Would you return the lines between the one holding "which returns $(U_k(i,a),w,0,0)$." and the one holding "ponens and completeness", inclusive, and only those, exactly as they stand in the listing below?

= Beginning of Section =

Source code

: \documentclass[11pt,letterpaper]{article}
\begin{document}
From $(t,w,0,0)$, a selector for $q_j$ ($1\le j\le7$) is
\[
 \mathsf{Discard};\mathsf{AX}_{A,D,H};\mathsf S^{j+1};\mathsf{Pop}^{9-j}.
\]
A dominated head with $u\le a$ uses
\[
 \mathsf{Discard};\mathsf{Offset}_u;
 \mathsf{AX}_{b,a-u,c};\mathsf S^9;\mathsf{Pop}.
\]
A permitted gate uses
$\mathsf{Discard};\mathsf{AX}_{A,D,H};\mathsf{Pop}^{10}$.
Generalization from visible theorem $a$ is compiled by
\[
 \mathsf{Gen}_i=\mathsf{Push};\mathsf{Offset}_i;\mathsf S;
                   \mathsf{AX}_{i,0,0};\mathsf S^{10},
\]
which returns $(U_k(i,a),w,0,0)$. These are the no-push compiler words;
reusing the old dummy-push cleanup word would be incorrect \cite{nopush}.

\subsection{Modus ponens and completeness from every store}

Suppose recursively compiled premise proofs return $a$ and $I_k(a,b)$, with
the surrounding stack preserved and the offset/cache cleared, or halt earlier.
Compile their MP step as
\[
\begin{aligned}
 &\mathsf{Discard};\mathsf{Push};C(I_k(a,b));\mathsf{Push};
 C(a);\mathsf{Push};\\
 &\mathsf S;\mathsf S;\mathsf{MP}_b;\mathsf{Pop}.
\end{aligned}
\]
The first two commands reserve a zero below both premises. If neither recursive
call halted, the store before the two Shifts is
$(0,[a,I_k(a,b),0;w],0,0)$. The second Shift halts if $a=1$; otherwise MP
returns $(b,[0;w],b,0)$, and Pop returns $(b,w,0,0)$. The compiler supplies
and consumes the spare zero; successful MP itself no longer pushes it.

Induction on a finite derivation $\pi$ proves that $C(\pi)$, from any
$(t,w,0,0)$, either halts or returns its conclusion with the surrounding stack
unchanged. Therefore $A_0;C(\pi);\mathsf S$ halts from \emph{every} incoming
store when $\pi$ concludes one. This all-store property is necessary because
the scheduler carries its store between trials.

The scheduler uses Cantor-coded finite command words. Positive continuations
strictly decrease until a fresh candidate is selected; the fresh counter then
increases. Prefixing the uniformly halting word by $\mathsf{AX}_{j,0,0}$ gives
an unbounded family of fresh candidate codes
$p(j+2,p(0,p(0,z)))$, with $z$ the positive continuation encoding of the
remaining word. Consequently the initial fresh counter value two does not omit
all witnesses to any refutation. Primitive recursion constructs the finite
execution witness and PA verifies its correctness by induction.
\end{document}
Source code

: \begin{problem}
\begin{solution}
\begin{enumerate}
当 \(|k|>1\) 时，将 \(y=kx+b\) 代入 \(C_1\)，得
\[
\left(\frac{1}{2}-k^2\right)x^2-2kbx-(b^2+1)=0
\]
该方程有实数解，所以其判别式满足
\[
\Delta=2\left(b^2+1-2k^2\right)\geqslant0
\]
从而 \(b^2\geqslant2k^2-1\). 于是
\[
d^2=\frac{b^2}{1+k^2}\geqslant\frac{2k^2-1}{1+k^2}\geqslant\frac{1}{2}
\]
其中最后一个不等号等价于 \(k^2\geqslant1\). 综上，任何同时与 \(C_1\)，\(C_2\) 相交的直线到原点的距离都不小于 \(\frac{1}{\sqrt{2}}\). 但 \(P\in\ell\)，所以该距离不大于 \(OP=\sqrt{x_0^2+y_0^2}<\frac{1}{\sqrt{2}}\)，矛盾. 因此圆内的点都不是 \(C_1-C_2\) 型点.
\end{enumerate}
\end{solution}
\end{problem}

= End of Section =

- RESULT OF THIS EXERCISE:
which returns $(U_k(i,a),w,0,0)$. These are the no-push compiler words;
reusing the old dummy-push cleanup word would be incorrect \cite{nopush}.

\subsection{Modus ponens and completeness from every store}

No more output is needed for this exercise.